## RECORD SET

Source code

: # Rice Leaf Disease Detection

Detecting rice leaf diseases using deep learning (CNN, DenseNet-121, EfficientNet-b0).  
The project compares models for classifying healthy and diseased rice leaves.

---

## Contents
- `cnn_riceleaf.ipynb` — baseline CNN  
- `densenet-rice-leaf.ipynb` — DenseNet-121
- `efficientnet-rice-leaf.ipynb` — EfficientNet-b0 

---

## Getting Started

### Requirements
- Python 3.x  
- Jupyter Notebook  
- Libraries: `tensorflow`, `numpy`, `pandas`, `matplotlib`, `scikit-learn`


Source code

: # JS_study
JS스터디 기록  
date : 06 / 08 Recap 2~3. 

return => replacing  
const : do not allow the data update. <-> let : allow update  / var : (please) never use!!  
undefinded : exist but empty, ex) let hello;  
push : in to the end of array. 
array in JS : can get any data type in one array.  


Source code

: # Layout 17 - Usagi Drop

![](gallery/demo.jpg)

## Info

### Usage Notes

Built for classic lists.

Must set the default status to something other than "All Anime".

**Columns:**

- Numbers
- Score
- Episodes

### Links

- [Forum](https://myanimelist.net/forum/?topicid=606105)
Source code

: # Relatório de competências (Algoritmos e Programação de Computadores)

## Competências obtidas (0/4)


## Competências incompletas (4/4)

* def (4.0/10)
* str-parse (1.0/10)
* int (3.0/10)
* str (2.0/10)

## WORK INSTRUCTION
Your task is to reproduce the whole listing exactly.

## ANSWER SECTION
Source code

: # Rice Leaf Disease Detection

Detecting rice leaf diseases using deep learning (CNN, DenseNet-121, EfficientNet-b0).  
The project compares models for classifying healthy and diseased rice leaves.

---

## Contents
- `cnn_riceleaf.ipynb` — baseline CNN  
- `densenet-rice-leaf.ipynb` — DenseNet-121
- `efficientnet-rice-leaf.ipynb` — EfficientNet-b0 

---

## Getting Started

### Requirements
- Python 3.x  
- Jupyter Notebook  
- Libraries: `tensorflow`, `numpy`, `pandas`, `matplotlib`, `scikit-learn`


Source code

: # JS_study
JS스터디 기록  
date : 06 / 08 Recap 2~3. 

return => replacing  
const : do not allow the data update. <-> let : allow update  / var : (please) never use!!  
undefinded : exist but empty, ex) let hello;  
push : in to the end of array. 
array in JS : can get any data type in one array.  


Source code

: # Layout 17 - Usagi Drop

![](gallery/demo.jpg)

## Info

### Usage Notes

Built for classic lists.

Must set the default status to something other than "All Anime".

**Columns:**

- Numbers
- Score
- Episodes

### Links

- [Forum](https://myanimelist.net/forum/?topicid=606105)
Source code

: # Relatório de competências (Algoritmos e Programação de Computadores)

## Competências obtidas (0/4)


## Competências incompletas (4/4)

* def (4.0/10)
* str-parse (1.0/10)
* int (3.0/10)
* str (2.0/10)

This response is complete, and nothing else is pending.